Rudolf

“…di vertigine in vertigine
dove è più leggero esistere”
L’equilibrio è un miracolo

Patrizia Laquidara

 

Un dettaglio può cambiare la tua vita.

Soprattutto se la vita in questione è quella di un criceto, che non vanta grande longevità.

Che destino miserabile, pensavo, quando avvicinavo il viso alla gabbia, gli occhi mi si facevano fessura e io mi calavo nei panni di Amelia Kinkade.

Allungavo il dito mignolo e lo infilavo tra le sottili grate che separavano me da Rudolf, affinché riconoscesse il mio odore. L’avevo battezzato così per la sua origine e la sua spiccata somiglianza con il bobbista svizzero Rudolf Marti. 

Rodrigo, il mio ex, me lo aveva regalato per porre fine alla nostra relazione e scuotendo il capo in quel suo modo tipico indiano, mi ripeteva per l’ennesima volta che avevo una fissazione, ormai, con la storia delle somiglianze.

Era lungo circa dieci centimetri, Rudolf. Piuttosto tozzo, con una piccola coda ricoperta di pelo, aveva occhi tondi e neri, molto sporgenti. Tutto il corpo era ricoperto da una folta pelliccia, che lo faceva apparire più grosso di quanto non fosse. Spesso mi sorprendevo a immaginarlo rasato, ma distoglievo subito il pensiero per l’imbarazzo.

Aveva un mantello color cachi chiaro e una sottile striscia scura gli partiva dal naso e scorreva lungo il dorso. La metà inferiore del corpo era crema e la parte inferiore delle zampette era ricoperta da una pelliccia argentea.

Rudolf era una perfetta palette in miniatura.

Hai un’ossessione con questa cosa delle palette, ripeteva Rodrigo sgranando gli occhi.

Come se fosse una novità, poi.

Ma d’altro canto Rodrigo non era mai riuscito a dire niente che potesse sorprendermi.

Ecco perché pensai che, per quanto quel criceto fosse l’ultima cosa che volevo, era sempre meglio che tenermi lui.

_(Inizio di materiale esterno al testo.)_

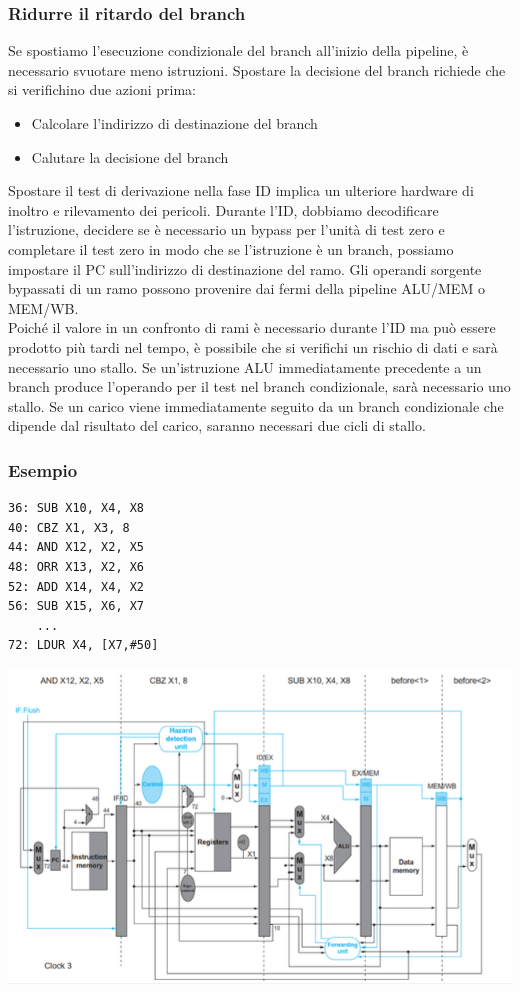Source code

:\documentclass[12pt,a4paper]{article}
\begin{document}
\subsubsection{Ridurre il ritardo del branch}
Se spostiamo l'esecuzione condizionale del branch all'inizio della pipeline, è necessario svuotare meno istruzioni. Spostare la decisione del branch richiede che si verifichino due azioni prima:
\begin{itemize}
\item Calcolare l'indirizzo di destinazione del branch
\item Calutare la decisione del branch
\end{itemize}
Spostare il test di derivazione nella fase ID implica un ulteriore hardware di inoltro e rilevamento dei pericoli. Durante l'ID, dobbiamo decodificare l'istruzione, decidere se è necessario un bypass per l'unità di test zero e completare il test zero in modo che se l'istruzione è un branch, possiamo impostare il PC sull'indirizzo di destinazione del ramo. Gli operandi sorgente bypassati di un ramo possono provenire dai fermi della pipeline ALU/MEM o MEM/WB.\\
Poiché il valore in un confronto di rami è necessario durante l'ID ma può essere prodotto più tardi nel tempo, è possibile che si verifichi un rischio di dati e sarà necessario uno stallo. Se un'istruzione ALU immediatamente precedente a un branch produce l'operando per il test nel branch condizionale, sarà necessario uno stallo. Se un carico viene immediatamente seguito da un branch condizionale che dipende dal risultato del carico, saranno necessari due cicli di stallo.

\subsubsection{Esempio}
\begin{verbatim}
36: SUB X10, X4, X8 
40: CBZ X1, X3, 8 
44: AND X12, X2, X5 
48: ORR X13, X2, X6 
52: ADD X14, X4, X2 
56: SUB X15, X6, X7
    ...
72: LDUR X4, [X7,#50]
\end{verbatim}
\begin{center}
\includegraphics[width=0.6\columnwidth]{img/branch_taken.png}
\end{center}
\end{document}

Dopo qualche settimana di convivenza, io e Rudolf finimmo per stabilire un contatto. Lui aveva capito che avrebbe trascorso il resto dei suoi giorni baloccandosi e io, sempre di più, pensavo che Rodrigo mi avesse fatto il miglior regalo di addio possibile.

L’unica variazione sul tema delle giornate di Rudolf, era il passaggio al piano superiore della gabbia attraverso una scaletta, spostamento che lo conduceva a una casa in miniatura fornita addirittura di tetto.

La privacy è una cosa importante anche per i criceti, questo lo capivo.

D’altra parte era consolante sapere che anche Rudolf, come me, aveva bisogno di rintanarsi.

Di non essere visto.

Di potersi pure fingere morto, se ne avesse avuto voglia.

In quel mutuo scambio di non detti e di discreta comunione di intenti, io e Rudolf avevamo trovato il nostro equilibrio. Non provavo sentimenti per lui. Pena, simpatia, vicinanza, aspettative o, almeno, repulsione. No, nessun tipo di emozione.Era davvero liberatorio.

Tuttavia, spinta dalla curiosità, decisi di aggiungere un arredo alla sua abitazione.Sentivo di doverlo ringraziare, in qualche modo.

Una notte avevo fatto un sogno in cui io e Rudolf, spinti da una tormenta di neve, seduti vicini sopra uno slittino vintage, scendevamo in picchiata verso un ripido dosso di ghiaccio che ci catapultava nel nostro Paradiso.

Atterrati in una sala enorme, illuminata solo da piccole candele già in fin di vita, i nostri occhi si riempivano di meraviglia. Lui mi guardava, io arrossivo.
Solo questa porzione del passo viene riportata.